Since well before the 3rd millennium BC, we've been busy weaving, sewing, twilling, braiding (or as our UK friends say, plaiting), spiraling and coiling all manner of ropes into cool-looking creations, most notably baskets.
Coiled couture has been making interesting inroads into fashion of late. Take this unusual 2-Hump Tote by Brooklyn-based designer Doug Johnston, whose work has been featured in high-profile glossies, chic boutiques and snooty galleries. "I started making coiled rope baskets that exposed the natural cotton rope and used colored thread as both structure and decoration," he explains about his handmade items which are intended to transform the linear into the three-dimensional. "The technique is itself based on the ancient method of making ceramic coiled pots as well as coiled basketry."
Instead of employing formal patterns or molds, he lets his trusty vintage industrial-zig-zag machine determine the artistic direction of each piece, thus allowing it to "take on deformations and glitches that give it unique personality," he continues. "I also see the process as a form of analog 3D printing/prototyping performed by a sewing machine and with much less precision."
And its exactly that - imprecision - that make his work feel alive in a way that homogenous, mass-produced work never can. "My interest lies in the relationships between form/space, material, process, surface and structure, as well as the unique events and characteristics that arise from the contrasts of hand work vs machine work, planning vs improvisation, familiarity vs strangeness, utility vs. uselesness, etc."

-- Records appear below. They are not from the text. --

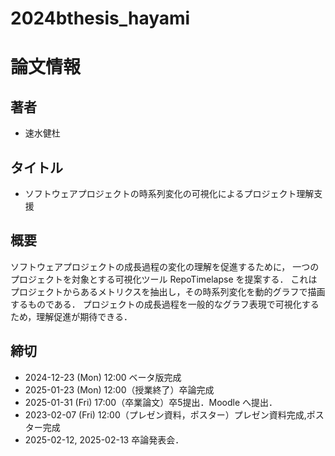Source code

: # 2024bthesis_hayami
# 論文情報
## 著者
- 速水健杜

## タイトル
- ソフトウェアプロジェクトの時系列変化の可視化によるプロジェクト理解支援

## 概要
ソフトウェアプロジェクトの成長過程の変化の理解を促進するために， 一つのプロジェクトを対象とする可視化ツール RepoTimelapse を提案する． これはプロジェクトからあるメトリクスを抽出し，その時系列変化を動的グラフで描画するものである． プロジェクトの成長過程を一般的なグラフ表現で可視化するため，理解促進が期待できる．

## 締切
- 2024-12-23 (Mon) 12:00 ベータ版完成
- 2025-01-23 (Mon) 12:00（授業終了）卒論完成
- 2025-01-31 (Fri) 17:00（卒業論文）卒5提出．Moodle へ提出．
- 2023-02-07 (Fri) 12:00（プレゼン資料，ポスター）プレゼン資料完成,ポスター完成
- 2025-02-12, 2025-02-13 卒論発表会．
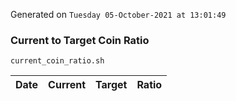 Generated on `Tuesday 05-October-2021 at 13:01:49`

### Current to Target Coin Ratio
`current_coin_ratio.sh`

Date|Current|Target|Ratio
---|---|---|---
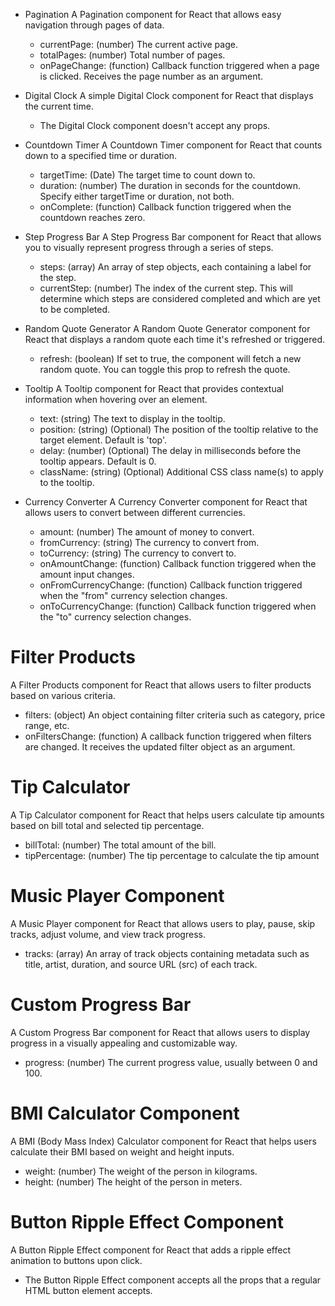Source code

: - Pagination
  A Pagination component for React that allows easy navigation through pages of data.

  - currentPage: (number) The current active page.
  - totalPages: (number) Total number of pages.
  - onPageChange: (function) Callback function triggered when a page is clicked. Receives the page number as an argument.

- Digital Clock
  A simple Digital Clock component for React that displays the current time.

  - The Digital Clock component doesn't accept any props.

- Countdown Timer
  A Countdown Timer component for React that counts down to a specified time or duration.

  - targetTime: (Date) The target time to count down to.
  - duration: (number) The duration in seconds for the countdown. Specify either targetTime or duration, not both.
  - onComplete: (function) Callback function triggered when the countdown reaches zero.

- Step Progress Bar
  A Step Progress Bar component for React that allows you to visually represent progress through a series of steps.

  - steps: (array) An array of step objects, each containing a label for the step.
  - currentStep: (number) The index of the current step. This will determine which steps are considered completed and which are yet to be completed.

- Random Quote Generator
  A Random Quote Generator component for React that displays a random quote each time it's refreshed or triggered.
  - refresh: (boolean) If set to true, the component will fetch a new random quote. You can toggle this prop to refresh the quote.
- Tooltip
  A Tooltip component for React that provides contextual information when hovering over an element.

  - text: (string) The text to display in the tooltip.
  - position: (string) (Optional) The position of the tooltip relative to the target element. Default is 'top'.
  - delay: (number) (Optional) The delay in milliseconds before the tooltip appears. Default is 0.
  - className: (string) (Optional) Additional CSS class name(s) to apply to the tooltip.

- Currency Converter
  A Currency Converter component for React that allows users to convert between different currencies.
  - amount: (number) The amount of money to convert.
  - fromCurrency: (string) The currency to convert from.
  - toCurrency: (string) The currency to convert to.
  - onAmountChange: (function) Callback function triggered when the amount input changes.
  - onFromCurrencyChange: (function) Callback function triggered when the "from" currency selection changes.
  - onToCurrencyChange: (function) Callback function triggered when the "to" currency selection changes.

# Filter Products

A Filter Products component for React that allows users to filter products based on various criteria.

- filters: (object) An object containing filter criteria such as category, price range, etc.
- onFiltersChange: (function) A callback function triggered when filters are changed. It receives the updated filter object as an argument.

# Tip Calculator

A Tip Calculator component for React that helps users calculate tip amounts based on bill total and selected tip percentage.

- billTotal: (number) The total amount of the bill.
- tipPercentage: (number) The tip percentage to calculate the tip amount

# Music Player Component

A Music Player component for React that allows users to play, pause, skip tracks, adjust volume, and view track progress.

- tracks: (array) An array of track objects containing metadata such as title, artist, duration, and source URL (src) of each track.

# Custom Progress Bar

A Custom Progress Bar component for React that allows users to display progress in a visually appealing and customizable way.

- progress: (number) The current progress value, usually between 0 and 100.

# BMI Calculator Component

A BMI (Body Mass Index) Calculator component for React that helps users calculate their BMI based on weight and height inputs.

- weight: (number) The weight of the person in kilograms.
- height: (number) The height of the person in meters.

# Button Ripple Effect Component

A Button Ripple Effect component for React that adds a ripple effect animation to buttons upon click.

- The Button Ripple Effect component accepts all the props that a regular HTML button element accepts.
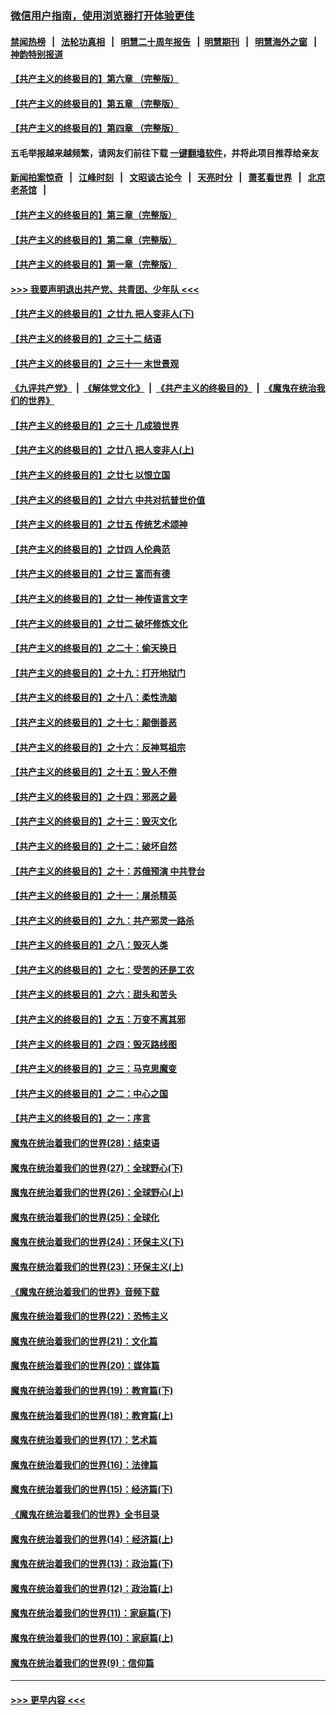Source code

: ### [微信用户指南，使用浏览器打开体验更佳](https://github.com/gfw-breaker/banned-news1/blob/master/indexes/wechat-guide.md?t=0)
#### [禁闻热榜](热点新闻.md?t=0)  &nbsp;&nbsp;|&nbsp;&nbsp; [法轮功真相](https://github.com/gfw-breaker/truth/blob/master/README.md?t=0) &nbsp;&nbsp;|&nbsp;&nbsp; [明慧二十周年报告](https://github.com/gfw-breaker/mh-reports/blob/master/README.md?t=0) &nbsp;&nbsp;|&nbsp;&nbsp;[明慧期刊](https://github.com/gfw-breaker/mh-qikan) &nbsp;&nbsp;|&nbsp;&nbsp; [明慧海外之窗](https://github.com/gfw-breaker/mh-news/blob/master/README.md?t=0) &nbsp;&nbsp;|&nbsp;&nbsp; [神韵特别报道](https://github.com/gfw-breaker/mh-news/blob/master/shenyun.md?t=0)
#### [【共产主义的终极目的】第六章 （完整版）](../pages/nsc422/n11428913.md?t=02040633) 
#### [【共产主义的终极目的】第五章 （完整版）](../pages/nsc422/n11428912.md?t=02040633) 
#### [【共产主义的终极目的】第四章 （完整版）](../pages/nsc422/n11428907.md?t=02040633) 
#### 五毛举报越来越频繁，请网友们前往下载 [一键翻墙软件](https://github.com/gfw-breaker/ssr-accounts)，并将此项目推荐给亲友
#### [新闻拍案惊奇](https://github.com/gfw-breaker/banned-news1/blob/master/pages/link4.md) &nbsp;&nbsp;|&nbsp;&nbsp; [江峰时刻](https://github.com/gfw-breaker/banned-news1/blob/master/pages/link4.md) &nbsp;&nbsp;|&nbsp;&nbsp; [文昭谈古论今](https://github.com/gfw-breaker/banned-news1/blob/master/pages/link4.md) &nbsp;&nbsp;|&nbsp;&nbsp; [天亮时分](https://github.com/gfw-breaker/banned-news1/blob/master/pages/link4.md) &nbsp;&nbsp;|&nbsp;&nbsp; [萧茗看世界](https://github.com/gfw-breaker/banned-news1/blob/master/pages/link4.md) &nbsp;&nbsp;|&nbsp;&nbsp; [北京老茶馆](https://github.com/gfw-breaker/banned-news1/blob/master/pages/link4.md) &nbsp;&nbsp;|&nbsp;&nbsp; 
#### [【共产主义的终极目的】第三章（完整版）](../pages/nsc422/n11428848.md?t=02040633) 
#### [【共产主义的终极目的】第二章（完整版）](../pages/nsc422/n11428831.md?t=02040633) 
#### [【共产主义的终极目的】第一章（完整版）](../pages/nsc422/n11417651.md?t=02040633) 
#### [>>> 我要声明退出共产党、共青团、少年队 <<<](https://github.com/begood0513/goodnews/blob/master/quit/letter.md) 
#### [【共产主义的终极目的】之廿九 把人变非人(下)](../pages/nsc422/n11344140.md?t=02040633) 
#### [【共产主义的终极目的】之三十二 结语](../pages/nsc422/n11360535.md?t=02040633) 
#### [【共产主义的终极目的】之三十一 末世景观](../pages/nsc422/n11351129.md?t=02040633) 
#### [《九评共产党》](https://github.com/begood0513/9ping.md/blob/master/README.md) &nbsp;|&nbsp; [《解体党文化》](../../../../jtdwh.md/blob/master/README.md)  &nbsp;|&nbsp; [《共产主义的终极目的》](../../../../gczydzjmd.md/blob/master/README.md) &nbsp;|&nbsp; [《魔鬼在统治我们的世界》](../../../../mgztzwmdsj.md/blob/master/README.md) 
#### [【共产主义的终极目的】之三十 几成狼世界](../pages/nsc422/n11348280.md?t=02040633) 
#### [【共产主义的终极目的】之廿八 把人变非人(上)](../pages/nsc422/n11340492.md?t=02040633) 
#### [【共产主义的终极目的】之廿七 以恨立国](../pages/nsc422/n11336944.md?t=02040633) 
#### [【共产主义的终极目的】之廿六 中共对抗普世价值](../pages/nsc422/n11324785.md?t=02040633) 
#### [【共产主义的终极目的】之廿五 传统艺术颂神](../pages/nsc422/n11296396.md?t=02040633) 
#### [【共产主义的终极目的】之廿四 人伦典范](../pages/nsc422/n11296397.md?t=02040633) 
#### [【共产主义的终极目的】之廿三 富而有德](../pages/nsc422/n11283598.md?t=02040633) 
#### [【共产主义的终极目的】之廿一 神传语言文字](../pages/nsc422/n11263265.md?t=02040633) 
#### [【共产主义的终极目的】之廿二 破坏修炼文化](../pages/nsc422/n11245728.md?t=02040633) 
#### [【共产主义的终极目的】之二十：偷天换日](../pages/nsc422/n11238846.md?t=02040633) 
#### [【共产主义的终极目的】之十九：打开地狱门](../pages/nsc422/n11206376.md?t=02040633) 
#### [【共产主义的终极目的】之十八：柔性洗脑](../pages/nsc422/n11199994.md?t=02040633) 
#### [【共产主义的终极目的】之十七：颠倒善恶](../pages/nsc422/n11179782.md?t=02040633) 
#### [【共产主义的终极目的】之十六：反神骂祖宗](../pages/nsc422/n11166798.md?t=02040633) 
#### [【共产主义的终极目的】之十五：毁人不倦](../pages/nsc422/n11166792.md?t=02040633) 
#### [【共产主义的终极目的】之十四：邪恶之最](../pages/nsc422/n11150249.md?t=02040633) 
#### [【共产主义的终极目的】之十三：毁灭文化](../pages/nsc422/n11135227.md?t=02040633) 
#### [【共产主义的终极目的】之十二：破坏自然](../pages/nsc422/n11135214.md?t=02040633) 
#### [【共产主义的终极目的】之十：苏俄预演 中共登台](../pages/nsc422/n11118424.md?t=02040633) 
#### [【共产主义的终极目的】之十一：屠杀精英](../pages/nsc422/n11118442.md?t=02040633) 
#### [【共产主义的终极目的】之九：共产邪灵一路杀](../pages/nsc422/n11114139.md?t=02040633) 
#### [【共产主义的终极目的】之八：毁灭人类](../pages/nsc422/n11108503.md?t=02040633) 
#### [【共产主义的终极目的】之七：受苦的还是工农](../pages/nsc422/n11101809.md?t=02040633) 
#### [【共产主义的终极目的】之六：甜头和苦头](../pages/nsc422/n11096971.md?t=02040633) 
#### [【共产主义的终极目的】之五：万变不离其邪](../pages/nsc422/n11091285.md?t=02040633) 
#### [【共产主义的终极目的】之四：毁灭路线图](../pages/nsc422/n11086284.md?t=02040633) 
#### [【共产主义的终极目的】之三：马克思魔变](../pages/nsc422/n11061941.md?t=02040633) 
#### [【共产主义的终极目的】之二：中心之国](../pages/nsc422/n11047728.md?t=02040633) 
#### [【共产主义的终极目的】之一：序言](../pages/nsc422/n11086077.md?t=02040633) 
#### [魔鬼在统治着我们的世界(28)：结束语](../pages/nsc422/n10936246.md?t=02040633) 
#### [魔鬼在统治着我们的世界(27)：全球野心(下)](../pages/nsc422/n10928319.md?t=02040633) 
#### [魔鬼在统治着我们的世界(26)：全球野心(上)](../pages/nsc422/n10900318.md?t=02040633) 
#### [魔鬼在统治着我们的世界(25)：全球化](../pages/nsc422/n10788205.md?t=02040633) 
#### [魔鬼在统治着我们的世界(24)：环保主义(下)](../pages/nsc422/n10695307.md?t=02040633) 
#### [魔鬼在统治着我们的世界(23)：环保主义(上)](../pages/nsc422/n10688613.md?t=02040633) 
#### [《魔鬼在统治着我们的世界》音频下载](../pages/nsc422/n10635553.md?t=02040633) 
#### [魔鬼在统治着我们的世界(22)：恐怖主义](../pages/nsc422/n10614727.md?t=02040633) 
#### [魔鬼在统治着我们的世界(21)：文化篇](../pages/nsc422/n10597706.md?t=02040633) 
#### [魔鬼在统治着我们的世界(20)：媒体篇](../pages/nsc422/n10586579.md?t=02040633) 
#### [魔鬼在统治着我们的世界(19)：教育篇(下)](../pages/nsc422/n10564808.md?t=02040633) 
#### [魔鬼在统治着我们的世界(18)：教育篇(上)](../pages/nsc422/n10526970.md?t=02040633) 
#### [魔鬼在统治着我们的世界(17)：艺术篇](../pages/nsc422/n10499093.md?t=02040633) 
#### [魔鬼在统治着我们的世界(16)：法律篇](../pages/nsc422/n10485969.md?t=02040633) 
#### [魔鬼在统治着我们的世界(15)：经济篇(下)](../pages/nsc422/n10469975.md?t=02040633) 
#### [《魔鬼在统治着我们的世界》全书目录](../pages/nsc422/n10464261.md?t=02040633) 
#### [魔鬼在统治着我们的世界(14)：经济篇(上)](../pages/nsc422/n10457370.md?t=02040633) 
#### [魔鬼在统治着我们的世界(13)：政治篇(下)](../pages/nsc422/n10448270.md?t=02040633) 
#### [魔鬼在统治着我们的世界(12)：政治篇(上)](../pages/nsc422/n10444576.md?t=02040633) 
#### [魔鬼在统治着我们的世界(11)：家庭篇(下)](../pages/nsc422/n10440961.md?t=02040633) 
#### [魔鬼在统治着我们的世界(10)：家庭篇(上)](../pages/nsc422/n10435448.md?t=02040633) 
#### [魔鬼在统治着我们的世界(9)：信仰篇](../pages/nsc422/n10432159.md?t=02040633) 

----
#### [ >>> 更早内容 <<< ](../indexes/nsc422-earlier.md)
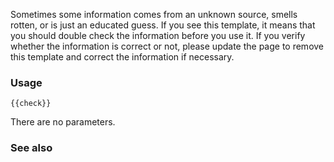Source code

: Sometimes some information comes from an unknown source, smells rotten,
or is just an educated guess. If you see this template, it means that
you should double check the information before you use it. If you verify
whether the information is correct or not, please update the page to
remove this template and correct the information if necessary.

### Usage

`{{check}}`

There are no parameters.

### See also

<includeonly>

</includeonly>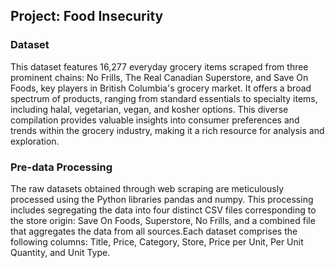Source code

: ﻿## Project: Food Insecurity

### Dataset
This dataset features 16,277 everyday grocery items scraped from three prominent chains: No Frills, The Real Canadian Superstore, and Save On Foods, key players in British Columbia's grocery market. It offers a broad spectrum of products, ranging from standard essentials to specialty items, including halal, vegetarian, vegan, and kosher options. This diverse compilation provides valuable insights into consumer preferences and trends within the grocery industry, making it a rich resource for analysis and exploration.
### Pre-data Processing 
The raw datasets obtained through web scraping are meticulously processed using the Python libraries pandas and numpy. This processing includes segregating the data into four distinct CSV files corresponding to the store origin: Save On Foods, Superstore, No Frills, and a combined file that aggregates the data from all sources.Each dataset comprises the following columns: Title, Price, Category, Store, Price per Unit, Per Unit Quantity, and Unit Type. 
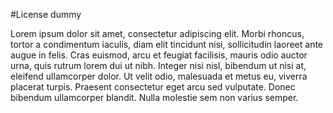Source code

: #License dummy

Lorem ipsum dolor sit amet, consectetur adipiscing elit. Morbi rhoncus, tortor a condimentum iaculis, diam elit tincidunt nisi, sollicitudin laoreet ante augue in felis. Cras euismod, arcu et feugiat facilisis, mauris odio auctor urna, quis rutrum lorem dui ut nibh. Integer nisi nisl, bibendum ut nisi at, eleifend ullamcorper dolor. Ut velit odio, malesuada et metus eu, viverra placerat turpis. Praesent consectetur eget arcu sed vulputate. Donec bibendum ullamcorper blandit. Nulla molestie sem non varius semper.
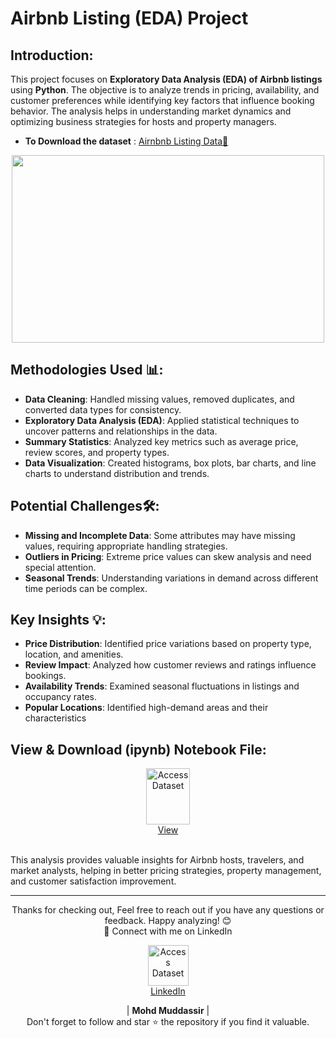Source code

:# Airbnb Listing (EDA) Project 

## Introduction: 
This project focuses on **Exploratory Data Analysis (EDA) of Airbnb listings** using **Python**. The objective is to analyze trends in pricing, availability, and customer preferences while identifying key factors that influence booking behavior. The analysis helps in understanding market dynamics and optimizing business strategies for hosts and property managers.

- **To Download the dataset** : [Airnbnb Listing Data🔗](https://github.com/mohd-muddassir99/Python-Data-Analysis-Projects/blob/f22eee97927bf4c645b4635784db98f03c4ca01e/Airbnb%20EDA%20Project/Airbnb%20EDA%20Dataset.csv)


<div align="center">
    <img src="https://media.licdn.com/dms/image/D5612AQFG_AroFTYoOQ/article-cover_image-shrink_720_1280/0/1669549749301?e=2147483647&v=beta&t=gWmiRVJD_ImR1yFXoOogD7YjssvhSLU40aRqkrTNY40" width="500px" height="300px">
</div> 

## Methodologies Used 📊:
- **Data Cleaning**: Handled missing values, removed duplicates, and converted data types for consistency.
- **Exploratory Data Analysis (EDA)**: Applied statistical techniques to uncover patterns and relationships in the data.
- **Summary Statistics**: Analyzed key metrics such as average price, review scores, and property types.
- **Data Visualization**: Created histograms, box plots, bar charts, and line charts to understand distribution and trends.

## Potential Challenges🛠:
- **Missing and Incomplete Data**: Some attributes may have missing values, requiring appropriate handling strategies.
- **Outliers in Pricing**: Extreme price values can skew analysis and need special attention.
- **Seasonal Trends**: Understanding variations in demand across different time periods can be complex.

## Key Insights 💡:
- **Price Distribution**: Identified price variations based on property type, location, and amenities.
- **Review Impact**: Analyzed how customer reviews and ratings influence bookings.
- **Availability Trends**: Examined seasonal fluctuations in listings and occupancy rates.
- **Popular Locations**: Identified high-demand areas and their characteristics
  
## View & Download (ipynb) Notebook File:

<p align="center">
    <a href="https://github.com/mohd-muddassir99/Python-Data-Analysis-Projects/blob/68b9855a951d57f063330c7a04e9f7acee08a787/Exploratory%20Data%20Analysis%20of%20%20Diwali%20Sales/Exploratory%20data%20Analysis%20Project.ipynb">
        <img src="https://upload.wikimedia.org/wikipedia/commons/thumb/3/38/Jupyter_logo.svg/1200px-Jupyter_logo.svg.png" width="70px" height="90px" alt="Access Dataset"><br>
        View
    </a>
</p> <br>
This analysis provides valuable insights for Airbnb hosts, travelers, and market analysts, helping in better pricing strategies, property management, and customer satisfaction improvement.

---

<div align="center">
Thanks for checking out, Feel free to reach out if you have any questions or feedback. Happy analyzing! 😊<br>
 🔗 Connect with me on LinkedIn 
 
  <p align="center">
    <a href="https://www.linkedin.com/in/mohd-muddassir99/">
        <img src="https://upload.wikimedia.org/wikipedia/commons/thumb/c/ca/LinkedIn_logo_initials.png/640px-LinkedIn_logo_initials.png" width="65px" alt="Access Dataset"><br>
        LinkedIn
    </a>

   | **Mohd Muddassir** | </a> <br>
Don't forget to follow and star ⭐ the repository if you find it valuable.
</div>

The striking visual appeal of coiled baskets similarly called to Australian knitwear designer Katherine Mavridis, who began reading up on the topic. "My research led me to explore more modern examples of basket making as I looked to other inspiration sources such as Doug Johnston who constructs such amazing coiled bags, purses and baskets out of rope," she says. The textural qualities help "transform within her knits from a rhythmic perspective, creating dynamic textural and sculptural structures which pulsate around the body."